Tandis que Mazarin et don Luis de Haro revoyaient quelques points du traité qui n’avaient pas été assez précisés, on mettait la dernière main aux préparatifs de la réception. Les entrevues furent au nombre de deux, mais elles avaient été précédées d’une autre cérémonie exclusivement espagnole.                                                    Le 3 juin, dans l’église de Fontarabie, en présence du roi d’Espagne, don Luis de Haro,représentant le roi de France, avait épousé, par procuration, l’infante Marie-Thérèze.
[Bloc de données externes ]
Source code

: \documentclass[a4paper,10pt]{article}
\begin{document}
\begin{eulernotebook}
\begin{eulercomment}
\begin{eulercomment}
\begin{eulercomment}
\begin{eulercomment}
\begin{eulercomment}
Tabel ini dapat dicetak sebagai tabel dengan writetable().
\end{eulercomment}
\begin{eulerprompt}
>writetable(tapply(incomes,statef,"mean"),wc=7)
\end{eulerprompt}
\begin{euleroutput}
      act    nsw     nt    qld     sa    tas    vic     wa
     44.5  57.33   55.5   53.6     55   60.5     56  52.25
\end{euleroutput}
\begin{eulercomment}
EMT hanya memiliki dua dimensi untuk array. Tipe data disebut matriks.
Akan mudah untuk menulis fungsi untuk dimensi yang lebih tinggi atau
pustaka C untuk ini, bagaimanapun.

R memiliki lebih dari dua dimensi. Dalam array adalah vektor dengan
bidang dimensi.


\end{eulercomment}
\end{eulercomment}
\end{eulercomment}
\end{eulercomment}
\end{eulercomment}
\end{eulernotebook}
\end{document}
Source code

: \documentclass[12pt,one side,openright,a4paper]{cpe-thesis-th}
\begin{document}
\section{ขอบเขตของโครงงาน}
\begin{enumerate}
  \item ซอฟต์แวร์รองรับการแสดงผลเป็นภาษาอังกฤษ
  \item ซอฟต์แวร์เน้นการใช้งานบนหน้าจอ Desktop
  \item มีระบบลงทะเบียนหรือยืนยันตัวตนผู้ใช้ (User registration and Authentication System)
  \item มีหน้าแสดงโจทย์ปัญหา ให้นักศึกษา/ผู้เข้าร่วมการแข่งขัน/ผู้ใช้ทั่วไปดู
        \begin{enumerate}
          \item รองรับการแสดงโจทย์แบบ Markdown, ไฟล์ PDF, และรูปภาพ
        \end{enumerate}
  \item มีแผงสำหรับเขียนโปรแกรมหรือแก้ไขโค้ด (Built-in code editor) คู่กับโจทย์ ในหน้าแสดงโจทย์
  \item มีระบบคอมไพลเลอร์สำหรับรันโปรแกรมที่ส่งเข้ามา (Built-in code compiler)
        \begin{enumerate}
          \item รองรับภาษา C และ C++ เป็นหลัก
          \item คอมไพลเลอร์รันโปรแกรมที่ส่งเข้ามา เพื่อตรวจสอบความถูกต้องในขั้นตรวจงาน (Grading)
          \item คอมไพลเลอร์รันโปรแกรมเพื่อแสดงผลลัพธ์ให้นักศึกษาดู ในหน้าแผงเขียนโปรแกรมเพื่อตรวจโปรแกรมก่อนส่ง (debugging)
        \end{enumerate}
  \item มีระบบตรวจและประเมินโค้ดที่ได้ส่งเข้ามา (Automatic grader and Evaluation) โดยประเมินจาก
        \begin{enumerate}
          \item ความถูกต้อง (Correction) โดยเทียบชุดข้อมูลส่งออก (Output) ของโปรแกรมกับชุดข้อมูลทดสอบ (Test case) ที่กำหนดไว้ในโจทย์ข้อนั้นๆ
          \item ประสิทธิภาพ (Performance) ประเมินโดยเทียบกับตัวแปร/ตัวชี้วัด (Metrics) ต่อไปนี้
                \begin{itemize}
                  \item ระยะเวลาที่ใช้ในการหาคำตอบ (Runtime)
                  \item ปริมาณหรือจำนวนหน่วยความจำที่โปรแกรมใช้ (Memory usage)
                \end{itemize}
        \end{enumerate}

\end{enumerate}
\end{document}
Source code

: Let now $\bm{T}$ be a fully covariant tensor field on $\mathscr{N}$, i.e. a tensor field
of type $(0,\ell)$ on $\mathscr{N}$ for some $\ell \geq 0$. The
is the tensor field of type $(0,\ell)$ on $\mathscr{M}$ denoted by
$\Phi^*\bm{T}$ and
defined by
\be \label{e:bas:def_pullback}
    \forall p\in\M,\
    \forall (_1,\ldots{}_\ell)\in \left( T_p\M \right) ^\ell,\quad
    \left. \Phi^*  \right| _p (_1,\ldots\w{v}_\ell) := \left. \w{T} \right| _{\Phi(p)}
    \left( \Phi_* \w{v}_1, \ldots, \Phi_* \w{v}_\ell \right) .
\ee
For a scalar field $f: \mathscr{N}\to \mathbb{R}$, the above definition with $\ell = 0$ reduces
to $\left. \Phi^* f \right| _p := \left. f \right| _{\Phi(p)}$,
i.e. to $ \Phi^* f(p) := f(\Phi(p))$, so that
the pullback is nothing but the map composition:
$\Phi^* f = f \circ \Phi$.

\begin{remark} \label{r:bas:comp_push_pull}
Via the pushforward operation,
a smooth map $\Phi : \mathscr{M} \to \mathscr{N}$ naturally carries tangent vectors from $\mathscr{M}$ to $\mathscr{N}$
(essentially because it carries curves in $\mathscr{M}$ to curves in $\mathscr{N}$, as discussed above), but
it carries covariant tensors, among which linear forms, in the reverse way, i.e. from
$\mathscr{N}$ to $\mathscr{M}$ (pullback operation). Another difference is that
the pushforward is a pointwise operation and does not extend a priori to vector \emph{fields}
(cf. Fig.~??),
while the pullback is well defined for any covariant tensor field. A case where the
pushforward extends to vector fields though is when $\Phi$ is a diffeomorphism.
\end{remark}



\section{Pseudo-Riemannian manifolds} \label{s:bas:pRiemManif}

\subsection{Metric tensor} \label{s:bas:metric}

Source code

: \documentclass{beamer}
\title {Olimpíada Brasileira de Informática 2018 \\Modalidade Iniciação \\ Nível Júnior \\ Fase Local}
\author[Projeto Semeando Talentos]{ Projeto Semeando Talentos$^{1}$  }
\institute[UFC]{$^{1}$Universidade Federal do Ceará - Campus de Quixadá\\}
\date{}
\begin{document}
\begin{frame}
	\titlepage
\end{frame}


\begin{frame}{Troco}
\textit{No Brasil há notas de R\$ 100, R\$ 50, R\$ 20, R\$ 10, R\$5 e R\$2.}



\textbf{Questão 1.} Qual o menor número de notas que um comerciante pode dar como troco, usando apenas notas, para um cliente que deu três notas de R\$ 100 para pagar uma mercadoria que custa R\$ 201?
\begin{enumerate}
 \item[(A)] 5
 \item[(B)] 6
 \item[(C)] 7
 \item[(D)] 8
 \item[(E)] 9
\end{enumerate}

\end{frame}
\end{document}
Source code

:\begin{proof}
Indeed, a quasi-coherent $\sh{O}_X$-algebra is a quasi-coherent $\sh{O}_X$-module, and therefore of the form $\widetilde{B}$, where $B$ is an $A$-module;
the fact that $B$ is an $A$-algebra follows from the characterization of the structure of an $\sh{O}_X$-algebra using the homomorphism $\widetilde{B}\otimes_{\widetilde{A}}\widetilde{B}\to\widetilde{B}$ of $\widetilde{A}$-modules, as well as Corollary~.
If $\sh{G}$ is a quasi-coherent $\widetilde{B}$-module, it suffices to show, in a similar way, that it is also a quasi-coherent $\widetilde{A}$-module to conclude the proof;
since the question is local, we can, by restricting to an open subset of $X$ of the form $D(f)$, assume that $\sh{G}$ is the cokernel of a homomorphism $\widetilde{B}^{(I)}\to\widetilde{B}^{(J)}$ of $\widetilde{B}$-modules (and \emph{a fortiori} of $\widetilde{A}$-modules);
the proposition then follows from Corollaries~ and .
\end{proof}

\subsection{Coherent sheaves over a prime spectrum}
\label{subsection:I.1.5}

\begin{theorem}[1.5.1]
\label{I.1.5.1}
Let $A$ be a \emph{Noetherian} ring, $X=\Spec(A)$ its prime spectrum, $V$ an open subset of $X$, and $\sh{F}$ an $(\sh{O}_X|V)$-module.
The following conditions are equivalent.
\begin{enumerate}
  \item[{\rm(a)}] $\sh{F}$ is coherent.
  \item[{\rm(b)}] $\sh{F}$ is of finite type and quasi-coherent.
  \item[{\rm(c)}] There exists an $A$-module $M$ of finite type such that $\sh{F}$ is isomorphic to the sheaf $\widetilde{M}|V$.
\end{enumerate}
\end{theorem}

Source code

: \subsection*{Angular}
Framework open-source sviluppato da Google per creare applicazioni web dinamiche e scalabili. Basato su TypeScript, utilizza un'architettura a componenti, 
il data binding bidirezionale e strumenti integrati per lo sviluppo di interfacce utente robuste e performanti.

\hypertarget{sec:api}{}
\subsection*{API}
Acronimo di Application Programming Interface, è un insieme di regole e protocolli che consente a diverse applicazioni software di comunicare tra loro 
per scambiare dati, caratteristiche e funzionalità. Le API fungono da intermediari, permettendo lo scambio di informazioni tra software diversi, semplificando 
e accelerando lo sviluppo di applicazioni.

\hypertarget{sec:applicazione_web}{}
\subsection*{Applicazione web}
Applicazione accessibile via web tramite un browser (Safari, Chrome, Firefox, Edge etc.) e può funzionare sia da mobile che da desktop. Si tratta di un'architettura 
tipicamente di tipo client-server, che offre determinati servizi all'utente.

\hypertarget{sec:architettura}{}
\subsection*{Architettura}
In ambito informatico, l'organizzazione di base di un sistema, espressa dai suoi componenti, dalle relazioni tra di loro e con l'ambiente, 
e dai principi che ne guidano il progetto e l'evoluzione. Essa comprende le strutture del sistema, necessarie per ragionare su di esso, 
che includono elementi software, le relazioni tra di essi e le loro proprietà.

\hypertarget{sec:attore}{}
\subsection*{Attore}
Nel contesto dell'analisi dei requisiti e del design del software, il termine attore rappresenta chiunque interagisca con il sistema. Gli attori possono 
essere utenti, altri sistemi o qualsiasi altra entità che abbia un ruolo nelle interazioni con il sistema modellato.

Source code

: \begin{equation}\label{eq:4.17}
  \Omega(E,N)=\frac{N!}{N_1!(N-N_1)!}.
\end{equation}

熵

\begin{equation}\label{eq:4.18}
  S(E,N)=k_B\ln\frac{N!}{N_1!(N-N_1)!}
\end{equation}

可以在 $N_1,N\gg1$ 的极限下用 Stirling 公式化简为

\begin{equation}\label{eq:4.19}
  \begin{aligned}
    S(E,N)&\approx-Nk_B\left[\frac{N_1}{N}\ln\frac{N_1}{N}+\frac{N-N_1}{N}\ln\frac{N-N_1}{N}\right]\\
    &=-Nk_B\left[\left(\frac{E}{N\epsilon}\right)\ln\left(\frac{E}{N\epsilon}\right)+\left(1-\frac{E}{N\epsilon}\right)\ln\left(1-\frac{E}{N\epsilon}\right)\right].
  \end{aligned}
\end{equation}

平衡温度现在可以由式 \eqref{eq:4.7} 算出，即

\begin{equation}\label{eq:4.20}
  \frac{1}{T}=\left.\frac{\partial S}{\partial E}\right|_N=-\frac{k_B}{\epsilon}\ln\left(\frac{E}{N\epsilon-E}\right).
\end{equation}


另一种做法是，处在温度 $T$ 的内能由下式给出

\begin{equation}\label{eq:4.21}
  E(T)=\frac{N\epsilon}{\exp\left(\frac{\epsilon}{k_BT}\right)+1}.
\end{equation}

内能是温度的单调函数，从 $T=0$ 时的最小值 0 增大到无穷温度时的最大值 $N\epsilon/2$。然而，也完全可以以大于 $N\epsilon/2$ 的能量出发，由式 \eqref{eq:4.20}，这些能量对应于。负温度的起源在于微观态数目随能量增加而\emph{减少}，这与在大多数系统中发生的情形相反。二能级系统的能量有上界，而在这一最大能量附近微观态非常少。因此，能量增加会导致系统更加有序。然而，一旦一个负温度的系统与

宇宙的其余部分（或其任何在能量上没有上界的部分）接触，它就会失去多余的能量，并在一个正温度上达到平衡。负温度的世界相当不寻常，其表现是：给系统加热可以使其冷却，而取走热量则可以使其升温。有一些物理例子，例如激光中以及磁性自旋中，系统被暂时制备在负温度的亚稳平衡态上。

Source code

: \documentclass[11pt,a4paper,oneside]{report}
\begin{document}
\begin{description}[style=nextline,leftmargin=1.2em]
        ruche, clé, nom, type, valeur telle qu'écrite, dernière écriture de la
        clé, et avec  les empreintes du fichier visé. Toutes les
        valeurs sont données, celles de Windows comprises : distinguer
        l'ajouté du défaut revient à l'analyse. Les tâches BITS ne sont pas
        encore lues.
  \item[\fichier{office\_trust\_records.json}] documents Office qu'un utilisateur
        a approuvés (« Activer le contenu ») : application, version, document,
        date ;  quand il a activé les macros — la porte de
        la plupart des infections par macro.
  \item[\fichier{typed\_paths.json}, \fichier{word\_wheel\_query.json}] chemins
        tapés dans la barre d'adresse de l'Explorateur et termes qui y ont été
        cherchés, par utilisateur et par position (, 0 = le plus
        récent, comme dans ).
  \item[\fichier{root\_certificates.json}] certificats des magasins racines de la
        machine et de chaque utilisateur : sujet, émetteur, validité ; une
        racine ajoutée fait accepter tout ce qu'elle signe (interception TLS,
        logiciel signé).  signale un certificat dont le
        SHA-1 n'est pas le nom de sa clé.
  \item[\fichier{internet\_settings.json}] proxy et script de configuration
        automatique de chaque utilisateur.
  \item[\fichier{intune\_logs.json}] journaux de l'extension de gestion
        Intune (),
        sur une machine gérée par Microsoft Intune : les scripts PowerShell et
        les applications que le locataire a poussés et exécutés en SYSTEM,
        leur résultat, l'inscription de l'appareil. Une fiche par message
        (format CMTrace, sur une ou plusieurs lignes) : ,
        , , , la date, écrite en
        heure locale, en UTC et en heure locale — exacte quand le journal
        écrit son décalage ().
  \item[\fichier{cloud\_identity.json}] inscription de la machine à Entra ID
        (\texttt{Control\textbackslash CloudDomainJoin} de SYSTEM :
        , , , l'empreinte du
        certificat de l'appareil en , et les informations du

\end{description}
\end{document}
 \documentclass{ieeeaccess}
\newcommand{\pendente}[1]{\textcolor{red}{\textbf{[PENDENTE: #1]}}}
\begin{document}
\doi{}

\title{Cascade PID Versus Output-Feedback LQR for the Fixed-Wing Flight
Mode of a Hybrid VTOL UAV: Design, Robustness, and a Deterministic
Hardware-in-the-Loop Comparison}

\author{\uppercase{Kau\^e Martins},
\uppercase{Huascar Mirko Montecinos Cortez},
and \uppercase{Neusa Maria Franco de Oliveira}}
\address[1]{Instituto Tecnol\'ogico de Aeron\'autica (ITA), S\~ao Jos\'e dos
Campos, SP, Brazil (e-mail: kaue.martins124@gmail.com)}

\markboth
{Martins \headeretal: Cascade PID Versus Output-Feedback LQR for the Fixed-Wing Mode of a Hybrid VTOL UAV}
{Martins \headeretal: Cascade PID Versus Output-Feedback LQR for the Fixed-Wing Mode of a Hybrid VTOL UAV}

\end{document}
Le lendemain, eut lieu, dans l’île, une rencontre intime, de caractère exclusivement familial, entre la reine Anne d’Autriche, son frère, le roi d’Espagne, l’infante, le duc d’Anjou et Mazarin.  Les Français arrivèrent en carosse tandis que le roi d’Espagne et sa suite étaient transportés dans deux magnifiques galiotes richement décorées de peintures artistiques représentant des scènes de la mythologie. Anne d’Autriche n’avait pas vu son frère depuis vingt-cinq ans. Aussi l’entrevue fut-elle des plus cordiales, autant du moins que le permettait l’étiquette espagnole renommée pour sa rigueur. On se sépara satisfaits les uns des autres.                                             Deux jours plus tard, on assista à une rencontre solennelle des deux rois. C’était un dimanche, par une belle journée de juin. La rivière était sillonnée de centaines de barques richement pavoisées,  une foule immense couvrait les deux rives le long desquelles s’échelonnaient des milliers de soldats.    Quand les grands personnages qui devaient se rencontrer et qui étaient arrivés dans les mêmes conditions que la fois précédente, eurent pris place et échangé quelques paroles de politesse, les deux rois se placèrent à genoux sur des carreaux, en face l’un de l’autre, chacun avec sa table, son écritoire, son évangile et son crucifix, le tout exactement pareil. Après lecture du contrat, ils prêtèrent serment, la main sur l’évangile.                                               A ce moment le cardinal ouvrit une fenêtre. C’était un signal convenu et aussitôt, des décharges de mousqueteries parties des deux rives annoncèrent au monde la conclusion de la paix.                 L’infante regagna Fontarabie avec son père tandis que la cour de France revenait à Saint-Jean-de-Luz. Le lendemain seulement l’île des Faisans vit pour la troisième et dernière fois, les principaux personnages de la cour de France qui venaient chercher leur nouvelle reine et on assista à la séparation émouvante du roi d’Espagne et de sa fille qui ne devaient plus se revoir.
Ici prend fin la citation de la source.